**Task description**
Where in the data below does the word "begin" appear? Copy every line that has it.

**Material provided**
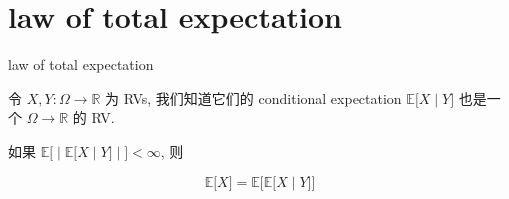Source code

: \documentclass{qlnotes-export}
\begin{document}
\section{law of total expectation}\label{law-of-total-expectation}

\begin{theorem}{law of total expectation}\label{thm-03-joint-conditional-distribution-law-of-total-expectation}

令 \(X,Y:\Omega\rightarrow{\mathbb{R}}\) 为 RVs, 我们知道它们的 conditional expectation \(\left. {\mathbb{E}}\lbrack X \middle| Y\rbrack \right.\) 也是一个 \(\Omega\rightarrow{\mathbb{R}}\) 的 RV.

如果 \(\left. {\mathbb{E}}\lbrack \middle| {\mathbb{E}}\lbrack X \middle| Y\rbrack \middle| \rbrack < \infty \right.\), 则

\[\left. {\mathbb{E}}\lbrack X\rbrack = {\mathbb{E}}\lbrack{\mathbb{E}}\lbrack X \middle| Y\rbrack\rbrack \right.\]

\end{theorem}
\end{document}
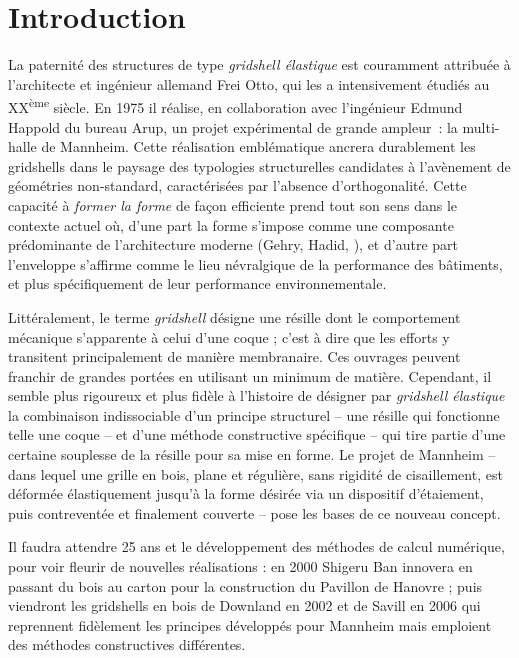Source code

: 
\chapter{Introduction}\label{chp:intro}

La paternité des structures de type \emph{gridshell élastique} est couramment attribuée à l'architecte et ingénieur allemand Frei Otto, qui les a intensivement étudiés au XX\textsuperscript{ème} siècle. En 1975 il réalise, en collaboration avec l'ingénieur Edmund Happold du bureau Arup, un projet expérimental de grande ampleur~: la multi-halle de Mannheim. Cette réalisation emblématique ancrera durablement les gridshells dans le paysage des typologies structurelles candidates à l'avènement de géométries non-standard, caractérisées par l'absence d'orthogonalité. Cette capacité à \emph{former la forme} de façon efficiente prend tout son sens dans le contexte actuel où, d'une part la forme s'impose comme une composante prédominante de l'architecture moderne (Gehry, Hadid, \telp{}), et d'autre part l'enveloppe s'affirme comme le lieu névralgique de la performance des bâtiments, et plus spécifiquement de leur performance environnementale.

Littéralement, le terme \emph{gridshell} désigne une résille dont le comportement mécanique s'apparente à celui d'une coque ; c'est à dire que les efforts y transitent principalement de manière membranaire. Ces ouvrages peuvent franchir de grandes portées en utilisant un minimum de matière. Cependant, il semble plus rigoureux et plus fidèle à l'histoire de désigner par \emph{gridshell élastique} la combinaison indissociable d'un principe structurel – une résille qui fonctionne telle une coque – et d'une méthode constructive spécifique – qui tire partie d'une certaine souplesse de la résille pour sa mise en forme. Le projet de Mannheim – dans lequel une grille en bois, plane et régulière, sans rigidité de cisaillement, est déformée élastiquement jusqu'à la forme désirée via un dispositif d'étaiement, puis contreventée et finalement couverte – pose les bases de ce nouveau concept.

Il faudra attendre 25 ans et le développement des méthodes de calcul numérique, pour voir fleurir de nouvelles réalisations : en 2000 Shigeru Ban innovera en passant du bois au carton pour la construction du Pavillon de Hanovre  ; puis viendront les gridshells en bois de Downland en 2002 et de Savill en 2006 qui reprennent fidèlement les principes développés pour Mannheim mais emploient des méthodes constructives différentes.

**Solution to this problem**
\begin{document}
\begin{theorem}{law of total expectation}\label{thm-03-joint-conditional-distribution-law-of-total-expectation}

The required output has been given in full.